How to prepare for Judicial Exam Services
Here are the 8 ways to start preparing for judiciary exams in the best possible way.
- Select the States You Wish to Appear For- Each state has a slightly different exam format for the judiciary exam. Therefore, choosing the states for which you want to sit for the PCSJ exam should be your first step in preparation. Once you've done that, you can start preparing for it.
- Go through question paper of previous year- There is a compelling reason why you should review the previous 10-year question papers of the selected state judiciary exam. When you read through the old papers (don't worry about the answers for the time being), you can get an idea of how that particular state frames the questions. This is critical as you begin to form an idea of what to expect and what types of questions to anticipate.
- Read bare acts several times- Almost all law questions asked in state judiciary exams are based on bare acts.
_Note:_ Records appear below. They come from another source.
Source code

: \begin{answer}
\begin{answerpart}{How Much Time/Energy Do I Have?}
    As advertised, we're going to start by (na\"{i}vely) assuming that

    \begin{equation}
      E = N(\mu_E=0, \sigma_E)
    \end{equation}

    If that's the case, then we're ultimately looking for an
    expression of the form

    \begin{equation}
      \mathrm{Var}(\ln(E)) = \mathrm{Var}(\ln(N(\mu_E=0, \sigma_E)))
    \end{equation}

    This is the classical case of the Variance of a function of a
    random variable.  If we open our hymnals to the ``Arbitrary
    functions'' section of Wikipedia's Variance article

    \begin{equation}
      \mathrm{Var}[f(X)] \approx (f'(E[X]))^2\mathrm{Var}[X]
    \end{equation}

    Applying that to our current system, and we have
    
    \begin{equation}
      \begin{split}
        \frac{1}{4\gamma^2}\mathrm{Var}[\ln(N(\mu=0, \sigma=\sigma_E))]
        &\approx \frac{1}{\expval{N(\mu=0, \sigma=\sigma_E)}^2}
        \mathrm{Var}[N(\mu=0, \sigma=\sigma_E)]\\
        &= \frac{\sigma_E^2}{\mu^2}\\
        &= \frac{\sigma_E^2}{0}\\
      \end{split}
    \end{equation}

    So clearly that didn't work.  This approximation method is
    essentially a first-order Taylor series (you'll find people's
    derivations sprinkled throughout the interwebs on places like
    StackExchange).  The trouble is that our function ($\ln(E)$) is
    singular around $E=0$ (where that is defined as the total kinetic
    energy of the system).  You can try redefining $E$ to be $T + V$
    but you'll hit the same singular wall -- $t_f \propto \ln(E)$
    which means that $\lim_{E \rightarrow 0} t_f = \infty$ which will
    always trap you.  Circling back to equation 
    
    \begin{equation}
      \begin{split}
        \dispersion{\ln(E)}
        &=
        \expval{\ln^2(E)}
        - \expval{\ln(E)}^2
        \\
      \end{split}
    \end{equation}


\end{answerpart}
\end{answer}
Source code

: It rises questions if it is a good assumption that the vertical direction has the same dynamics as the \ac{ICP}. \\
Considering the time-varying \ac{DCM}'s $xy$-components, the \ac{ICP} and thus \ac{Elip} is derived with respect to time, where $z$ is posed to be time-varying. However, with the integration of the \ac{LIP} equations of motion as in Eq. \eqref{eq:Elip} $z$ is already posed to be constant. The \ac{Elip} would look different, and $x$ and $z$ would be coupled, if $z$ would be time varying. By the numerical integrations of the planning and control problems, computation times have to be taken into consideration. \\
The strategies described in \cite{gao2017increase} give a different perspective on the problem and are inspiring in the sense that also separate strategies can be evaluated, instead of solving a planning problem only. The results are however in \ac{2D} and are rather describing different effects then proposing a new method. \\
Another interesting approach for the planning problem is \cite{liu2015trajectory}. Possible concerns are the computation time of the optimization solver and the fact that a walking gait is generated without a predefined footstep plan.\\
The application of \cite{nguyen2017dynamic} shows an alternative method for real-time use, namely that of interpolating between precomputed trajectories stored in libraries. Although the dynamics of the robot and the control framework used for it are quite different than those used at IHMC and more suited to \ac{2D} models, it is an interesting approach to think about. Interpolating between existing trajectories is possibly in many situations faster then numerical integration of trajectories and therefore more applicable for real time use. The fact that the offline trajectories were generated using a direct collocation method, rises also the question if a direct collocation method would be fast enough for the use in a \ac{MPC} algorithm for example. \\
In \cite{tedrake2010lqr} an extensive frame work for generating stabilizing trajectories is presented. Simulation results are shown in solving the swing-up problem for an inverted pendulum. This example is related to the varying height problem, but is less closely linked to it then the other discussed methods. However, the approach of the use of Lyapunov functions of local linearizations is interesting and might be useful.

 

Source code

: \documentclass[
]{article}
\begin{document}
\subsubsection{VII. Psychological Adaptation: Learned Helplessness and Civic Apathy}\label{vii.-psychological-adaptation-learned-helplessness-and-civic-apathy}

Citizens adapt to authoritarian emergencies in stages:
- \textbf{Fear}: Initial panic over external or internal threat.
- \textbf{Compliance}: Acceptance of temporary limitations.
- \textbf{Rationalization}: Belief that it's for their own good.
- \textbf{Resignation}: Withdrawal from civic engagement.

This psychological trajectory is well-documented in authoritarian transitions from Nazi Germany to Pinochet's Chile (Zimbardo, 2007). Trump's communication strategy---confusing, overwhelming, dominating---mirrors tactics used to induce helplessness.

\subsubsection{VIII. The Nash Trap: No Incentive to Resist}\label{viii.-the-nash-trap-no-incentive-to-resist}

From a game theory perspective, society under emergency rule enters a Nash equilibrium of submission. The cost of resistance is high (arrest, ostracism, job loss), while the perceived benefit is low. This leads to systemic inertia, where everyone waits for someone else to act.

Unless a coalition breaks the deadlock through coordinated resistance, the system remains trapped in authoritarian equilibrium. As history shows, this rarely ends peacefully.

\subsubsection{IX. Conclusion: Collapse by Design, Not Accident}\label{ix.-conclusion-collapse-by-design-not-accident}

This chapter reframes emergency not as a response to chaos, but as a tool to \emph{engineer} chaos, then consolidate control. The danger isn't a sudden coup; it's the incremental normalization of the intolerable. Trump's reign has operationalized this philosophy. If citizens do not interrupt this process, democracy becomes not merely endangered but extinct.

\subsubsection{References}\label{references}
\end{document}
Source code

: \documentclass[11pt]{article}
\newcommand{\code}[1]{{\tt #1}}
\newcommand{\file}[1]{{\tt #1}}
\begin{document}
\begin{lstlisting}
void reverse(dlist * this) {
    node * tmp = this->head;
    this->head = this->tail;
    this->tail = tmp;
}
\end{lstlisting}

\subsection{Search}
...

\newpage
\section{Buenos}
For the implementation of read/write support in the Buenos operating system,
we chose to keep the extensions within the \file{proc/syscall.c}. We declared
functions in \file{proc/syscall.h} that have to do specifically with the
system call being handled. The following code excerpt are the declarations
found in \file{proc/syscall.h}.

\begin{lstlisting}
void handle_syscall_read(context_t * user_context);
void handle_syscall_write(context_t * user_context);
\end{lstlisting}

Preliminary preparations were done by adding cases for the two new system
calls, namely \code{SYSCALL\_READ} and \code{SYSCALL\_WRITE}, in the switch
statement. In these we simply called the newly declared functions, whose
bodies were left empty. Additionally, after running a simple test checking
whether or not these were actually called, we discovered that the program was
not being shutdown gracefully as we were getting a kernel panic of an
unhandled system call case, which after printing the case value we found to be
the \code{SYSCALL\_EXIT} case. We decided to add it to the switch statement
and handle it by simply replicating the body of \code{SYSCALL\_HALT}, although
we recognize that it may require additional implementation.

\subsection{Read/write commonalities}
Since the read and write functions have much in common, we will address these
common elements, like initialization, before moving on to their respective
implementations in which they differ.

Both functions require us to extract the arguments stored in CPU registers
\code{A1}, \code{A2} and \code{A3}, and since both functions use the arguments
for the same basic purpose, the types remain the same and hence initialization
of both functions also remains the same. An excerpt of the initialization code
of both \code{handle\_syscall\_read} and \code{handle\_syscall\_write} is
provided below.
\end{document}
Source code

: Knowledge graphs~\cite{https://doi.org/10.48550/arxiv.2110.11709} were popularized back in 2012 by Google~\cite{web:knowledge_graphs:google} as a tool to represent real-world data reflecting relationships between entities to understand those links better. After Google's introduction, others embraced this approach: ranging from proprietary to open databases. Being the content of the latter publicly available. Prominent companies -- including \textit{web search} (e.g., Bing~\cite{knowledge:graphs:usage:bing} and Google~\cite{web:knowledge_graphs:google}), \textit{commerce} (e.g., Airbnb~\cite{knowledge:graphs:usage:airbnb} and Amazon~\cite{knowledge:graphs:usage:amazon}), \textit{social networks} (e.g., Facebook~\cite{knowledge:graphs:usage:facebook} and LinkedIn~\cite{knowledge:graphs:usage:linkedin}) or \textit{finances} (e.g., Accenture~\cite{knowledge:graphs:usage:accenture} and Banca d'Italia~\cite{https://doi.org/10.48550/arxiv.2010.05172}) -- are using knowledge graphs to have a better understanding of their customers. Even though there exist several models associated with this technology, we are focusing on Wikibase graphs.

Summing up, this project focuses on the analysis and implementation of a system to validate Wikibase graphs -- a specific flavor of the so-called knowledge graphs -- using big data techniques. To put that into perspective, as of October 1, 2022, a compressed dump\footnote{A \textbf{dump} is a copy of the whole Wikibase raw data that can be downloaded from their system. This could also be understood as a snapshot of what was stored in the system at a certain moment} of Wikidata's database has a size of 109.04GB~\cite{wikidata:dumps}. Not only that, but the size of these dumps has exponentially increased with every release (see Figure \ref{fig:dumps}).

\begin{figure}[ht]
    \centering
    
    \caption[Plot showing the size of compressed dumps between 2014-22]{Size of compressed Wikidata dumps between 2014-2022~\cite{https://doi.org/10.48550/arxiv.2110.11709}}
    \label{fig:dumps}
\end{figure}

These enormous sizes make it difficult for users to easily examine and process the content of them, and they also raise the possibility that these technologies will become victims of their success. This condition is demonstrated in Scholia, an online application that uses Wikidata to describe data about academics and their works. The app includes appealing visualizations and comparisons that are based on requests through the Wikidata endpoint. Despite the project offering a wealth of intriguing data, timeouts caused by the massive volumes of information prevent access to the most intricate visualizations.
Bare Acts are the foundation of the law, and every multiple-choice question, short answer question, and long answer question stems from them. They are useful even when writing detailed responses. If you have a strong command of bare acts, you can include sections, references, and other details from these acts in your subjective response. Go through bare acts as many times as you can for the best PCSJ preparation. There is no limit. Make it a habit to read and revise them every day. Keep a notebook nearby when reading bare acts from the book or PDF.
- Understand where to focus more- Make use of the resources available to you. Talk to your seniors, talk to your friends, talk to your teachers, and make a list of the most important sections and chapters of the bare acts. After that, you should devote your full attention to these.
- Go through landmark judgements- Before taking a law exam, you should be well-versed in the most recent landmark decisions and case law. They are also essential for the current events section. When you write subjective answers and include facts or statements about recent cases and decisions, the copy checker will conclude that the student is up to date and well informed. He might generously mark you!
- Make synopsis of all topics- Don't read lengthy responses for revision. Make a synopsis of all topics while reading so that on the big day, when you want to go over any topic, you can do so in a single glance. Make a list of bullets. 1, 2, 3, 4 or A, B, C, D...
- Speak orally what you have studied – At the end of the day, tell yourself about what you learned today. It does not have to be extremely loud. However, it should be audible to you. You will remember it better if you do this. Murmur is not required. Speak what has been studied. If something needs to be counted on your fingertips, do so. Don't be afraid to say it.
- Do not panic and get disheartened- Remember that a single exam is not the end of the road. There are numerous doors in this world. There are numerous opportunities in the legal field. You may have seen the books and PDFs and thought to yourself, "How am I going to remember all of that?" You are not by yourself. Almost everyone initially feels this way. What matters is how to get started. It makes no difference how fast you go. What is important is the direction.